*** SOURCE DATA ***

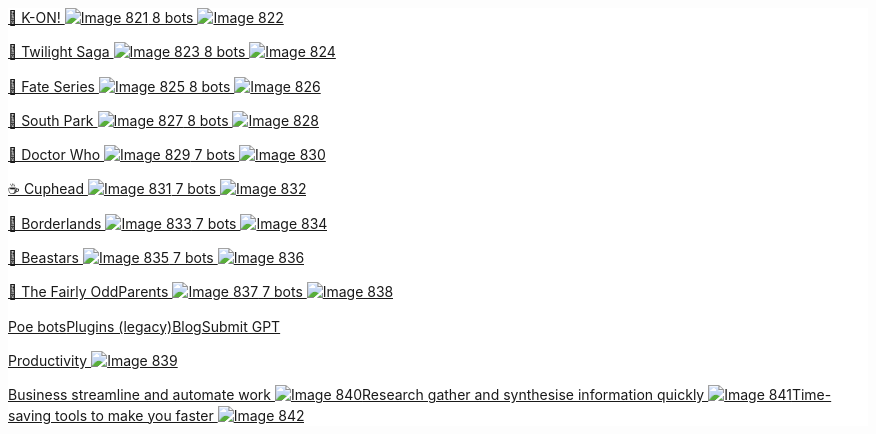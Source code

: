 [🎸 K-ON! ![Image 821](https://cdn.prod.website-files.com/6471ebc32c5012b32f0e45b3/65735cc8f2e49c9199393ffb_mark%201%20(2)%20(1).png) 8 bots ![Image 822](https://cdn.prod.website-files.com/6471ebc32c5012b32f0e45b3/657cc02fe6d84782dcc5c3a9_chevron-forward-outline%20(1)%201.png)](https://www.whatplugin.ai/category/k-on)

[🌙 Twilight Saga ![Image 823](https://cdn.prod.website-files.com/6471ebc32c5012b32f0e45b3/65735cc8f2e49c9199393ffb_mark%201%20(2)%20(1).png) 8 bots ![Image 824](https://cdn.prod.website-files.com/6471ebc32c5012b32f0e45b3/657cc02fe6d84782dcc5c3a9_chevron-forward-outline%20(1)%201.png)](https://www.whatplugin.ai/category/twilight-saga)

[🔮 Fate Series ![Image 825](https://cdn.prod.website-files.com/6471ebc32c5012b32f0e45b3/65735cc8f2e49c9199393ffb_mark%201%20(2)%20(1).png) 8 bots ![Image 826](https://cdn.prod.website-files.com/6471ebc32c5012b32f0e45b3/657cc02fe6d84782dcc5c3a9_chevron-forward-outline%20(1)%201.png)](https://www.whatplugin.ai/category/fate-series)

[🧢 South Park ![Image 827](https://cdn.prod.website-files.com/6471ebc32c5012b32f0e45b3/65735cc8f2e49c9199393ffb_mark%201%20(2)%20(1).png) 8 bots ![Image 828](https://cdn.prod.website-files.com/6471ebc32c5012b32f0e45b3/657cc02fe6d84782dcc5c3a9_chevron-forward-outline%20(1)%201.png)](https://www.whatplugin.ai/category/south-park)

[🚀 Doctor Who ![Image 829](https://cdn.prod.website-files.com/6471ebc32c5012b32f0e45b3/65735cc8f2e49c9199393ffb_mark%201%20(2)%20(1).png) 7 bots ![Image 830](https://cdn.prod.website-files.com/6471ebc32c5012b32f0e45b3/657cc02fe6d84782dcc5c3a9_chevron-forward-outline%20(1)%201.png)](https://www.whatplugin.ai/category/doctor-who)

[☕ Cuphead ![Image 831](https://cdn.prod.website-files.com/6471ebc32c5012b32f0e45b3/65735cc8f2e49c9199393ffb_mark%201%20(2)%20(1).png) 7 bots ![Image 832](https://cdn.prod.website-files.com/6471ebc32c5012b32f0e45b3/657cc02fe6d84782dcc5c3a9_chevron-forward-outline%20(1)%201.png)](https://www.whatplugin.ai/category/cuphead)

[🔫 Borderlands ![Image 833](https://cdn.prod.website-files.com/6471ebc32c5012b32f0e45b3/65735cc8f2e49c9199393ffb_mark%201%20(2)%20(1).png) 7 bots ![Image 834](https://cdn.prod.website-files.com/6471ebc32c5012b32f0e45b3/657cc02fe6d84782dcc5c3a9_chevron-forward-outline%20(1)%201.png)](https://www.whatplugin.ai/category/borderlands)

[🐺 Beastars ![Image 835](https://cdn.prod.website-files.com/6471ebc32c5012b32f0e45b3/65735cc8f2e49c9199393ffb_mark%201%20(2)%20(1).png) 7 bots ![Image 836](https://cdn.prod.website-files.com/6471ebc32c5012b32f0e45b3/657cc02fe6d84782dcc5c3a9_chevron-forward-outline%20(1)%201.png)](https://www.whatplugin.ai/category/beastars)

[🧚 The Fairly OddParents ![Image 837](https://cdn.prod.website-files.com/6471ebc32c5012b32f0e45b3/65735cc8f2e49c9199393ffb_mark%201%20(2)%20(1).png) 7 bots ![Image 838](https://cdn.prod.website-files.com/6471ebc32c5012b32f0e45b3/657cc02fe6d84782dcc5c3a9_chevron-forward-outline%20(1)%201.png)](https://www.whatplugin.ai/category/the-fairly-oddparents)

[Poe bots](https://www.whatplugin.ai/poe)[Plugins (legacy)](https://www.whatplugin.ai/plugins)[Blog](https://www.whatplugin.ai/blog)[Submit GPT](https://www.whatplugin.ai/get-featured)

[Productivity ![Image 839](https://cdn.prod.website-files.com/6471ebc32c5012b32f0e45b3/665a0e481a58ac36810a8970_arrow-forward-outline%20(1)%201.png)](https://www.whatplugin.ai/productivity)

[Business streamline and automate work ![Image 840](https://cdn.prod.website-files.com/6471ebc32c5012b32f0e45b3/657cc02fe6d84782dcc5c3a9_chevron-forward-outline%20(1)%201.png)](https://www.whatplugin.ai/productivity/business)[Research gather and synthesise information quickly ![Image 841](https://cdn.prod.website-files.com/6471ebc32c5012b32f0e45b3/657cc02fe6d84782dcc5c3a9_chevron-forward-outline%20(1)%201.png)](https://www.whatplugin.ai/productivity/research)[Time-saving tools to make you faster ![Image 842](https://cdn.prod.website-files.com/6471ebc32c5012b32f0e45b3/657cc02fe6d84782dcc5c3a9_chevron-forward-outline%20(1)%201.png)](https://www.whatplugin.ai/productivity/time-saving)
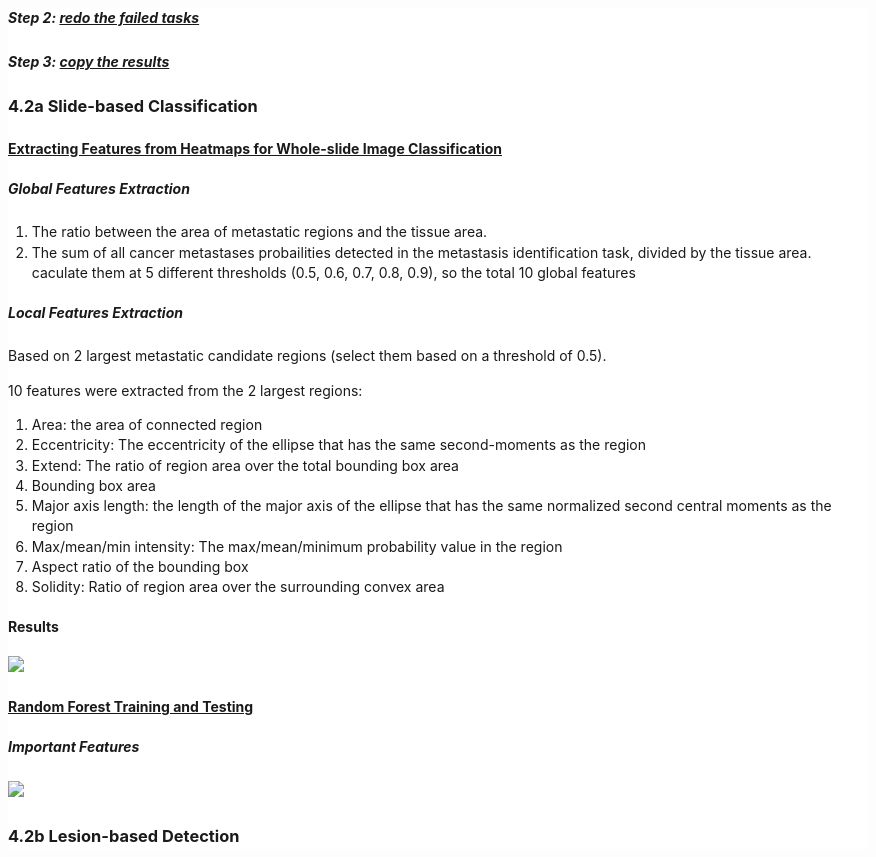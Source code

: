 ##### Step 2: [redo the failed tasks](https://github.com/DIDSR/DeepLearningCamelyon/blob/master/dldp/dldp/heatmap_pred/task_id_makeup.py)

##### Step 3: [copy the results](https://github.com/DIDSR/DeepLearningCamelyon/blob/master/dldp/dldp/heatmap_pred/copy_makeup_files.py)
    
### 4.2a Slide-based Classification


#### [Extracting Features from Heatmaps for Whole-slide Image Classification](https://github.com/DIDSR/DeepLearningCamelyon/blob/master/dldp/dldp/model_eva/roc/Parameter_Extraction_For_Random_Forest_Batch.py)

##### Global Features Extraction

1. The ratio between the area of metastatic regions and the tissue area.
2. The sum of all cancer metastases probailities detected in the metastasis identification task, divided by the tissue area. 
caculate them at 5 different thresholds (0.5, 0.6, 0.7, 0.8, 0.9), so the total 10 global features

##### Local Features Extraction 

Based on 2 largest metastatic candidate regions (select them based on a threshold of 0.5).

10 features were extracted from the 2 largest regions:

1. Area: the area of connected region
2. Eccentricity: The eccentricity of the ellipse that has the same second-moments as the region
3. Extend: The ratio of region area over the total bounding box area
4. Bounding box area
5. Major axis length: the length of the major axis of the ellipse that has the same normalized second central moments as the region
6. Max/mean/min intensity: The max/mean/minimum probability value in the region
7. Aspect ratio of the bounding box
8. Solidity: Ratio of region area over the surrounding convex area

#### Results

 <img src="https://github.com/3dimaging/Accessory/blob/master/feature%20extraction.png" width="1000">
 
#### [Random Forest Training and Testing](https://github.com/DIDSR/DeepLearningCamelyon/blob/master/dldp/dldp/model_eva/roc/RF_training_batch.py)

##### Important Features

<img src="https://github.com/3dimaging/Accessory/blob/master/important%20features.png" width="1000">


### 4.2b Lesion-based Detection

*** End of SOURCE DATA ***

YOUR ASSIGNMENT — Please return the lines above that run from the line containing "4. Bounding box area" to the line containing "6. Max/mean/min intensity: The", inclusive, exactly and with no other lines.

PROBLEM SOLUTION —
4. Bounding box area
5. Major axis length: the length of the major axis of the ellipse that has the same normalized second central moments as the region
6. Max/mean/min intensity: The max/mean/minimum probability value in the region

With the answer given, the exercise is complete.